Given the globally distributed nature of aerospace manufacturing, supplier assurance maturity is treated as a core reliability control layer, rather than a peripheral review function.
Similarly, insider risk assessment, a routine component of high-assurance environments, would focus on access authorization records, configuration change controls, override events, segregation-of-duty enforcement, process-stage anomaly correlation, and audit-trail completeness.
Intelegrid emphasizes that such assessment is systemic and precautionary, not accusatory, and is fully aligned with international security governance norms.
Although pre-positioned or remotely triggerable compromise scenarios are historically rare in launch vehicle incidents, modern cyber-physical threat modeling recognizes their relevance within comprehensive hypothesis screening.
Accordingly, the framework calls for firmware integrity validation, configuration baseline hashing, command-path verification, sensor calibration consistency checks, and control-system integrity reviews, all of which are standard measures in secure-systems assurance.
Intelegrid recommends establishing a multidisciplinary expert panel comprising propulsion engineers, aerospace materials scientists, quality-assurance auditors, non-destructive testing specialists, systems safety analysts, supply-chain risk experts, and security assurance professionals.
The proposed methodology includes failure-tree reconstruction, batch comparison analysis, vendor process audits, telemetry forensics, independent peer review, and structured documentation of dissenting technical views, consistent with international investigation governance standards.
To balance transparency with national security and proprietary constraints, the framework proposes a dual-reporting model: a comprehensive technical report for authorized stakeholders and a sanitized public technical summary to maintain institutional, commercial, and insurance confidence.
Clear documentation of corrective-action traceability, validation test evidence, and return-to-flight qualification criteria is emphasized as essential for meeting international assurance expectations.

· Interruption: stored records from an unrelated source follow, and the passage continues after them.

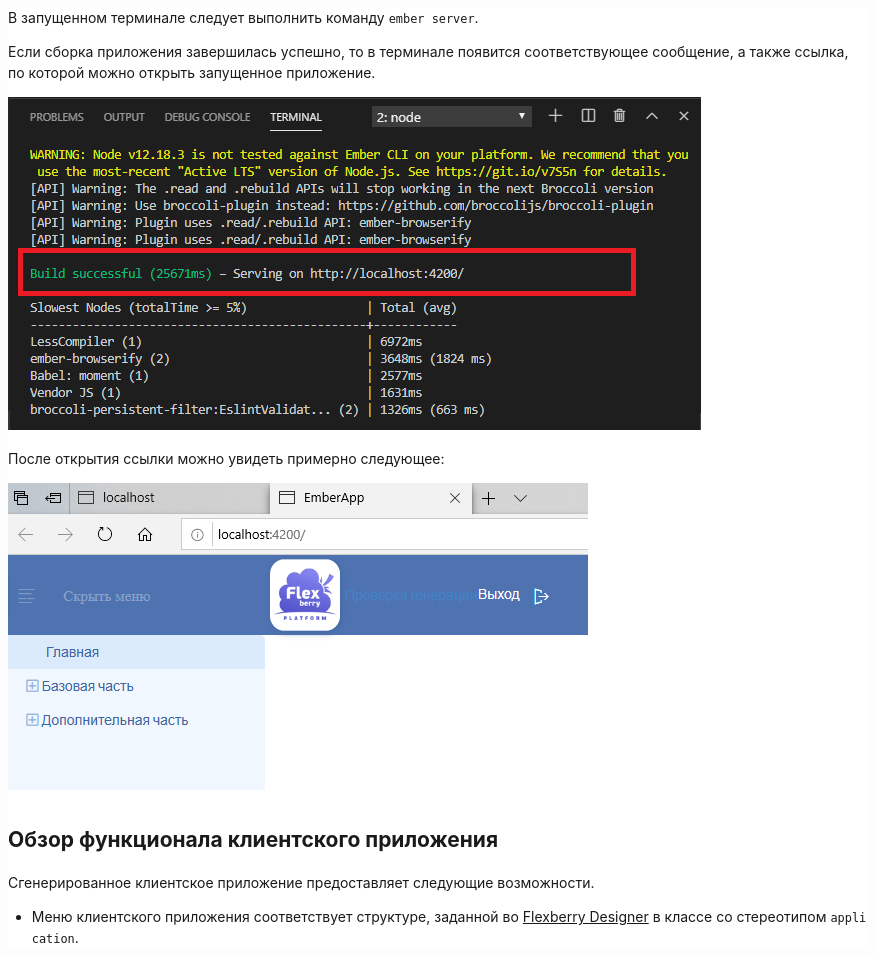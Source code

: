 В запущенном терминале следует выполнить команду `ember server`.

Если сборка приложения завершилась успешно, то в терминале появится соответствующее сообщение, а также ссылка, по которой можно открыть запущенное приложение.

![Успешный запуск клиентского приложения](/images/pages/products/flexberry-ember/ember-flexberry/generation/frontend-build-success.png)

После открытия ссылки можно увидеть примерно следующее:

![Запущенное клиентское приложение](/images/pages/products/flexberry-ember/ember-flexberry/generation/frontend-started.png)

## Обзор функционала клиентского приложения
Сгенерированное клиентское приложение предоставляет следующие возможности.

* Меню клиентского приложения соответствует структуре, заданной во [Flexberry Designer](fd_flexberry-designer.html) в классе со стереотипом `application`.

Intelegrid concludes that multi-domain enquiry inherently strengthens program resilience, regardless of the eventual root cause.
Whether anomalies stem from engineering defects, process drift, supplier quality variance, control breakdowns, or security concerns, each demands a distinct corrective strategy.
Only a cross-domain, evidence-first, and hypothesis-disciplined investigation can reliably discriminate among them—an approach that remains the international gold standard for anomaly resolution in critical space systems.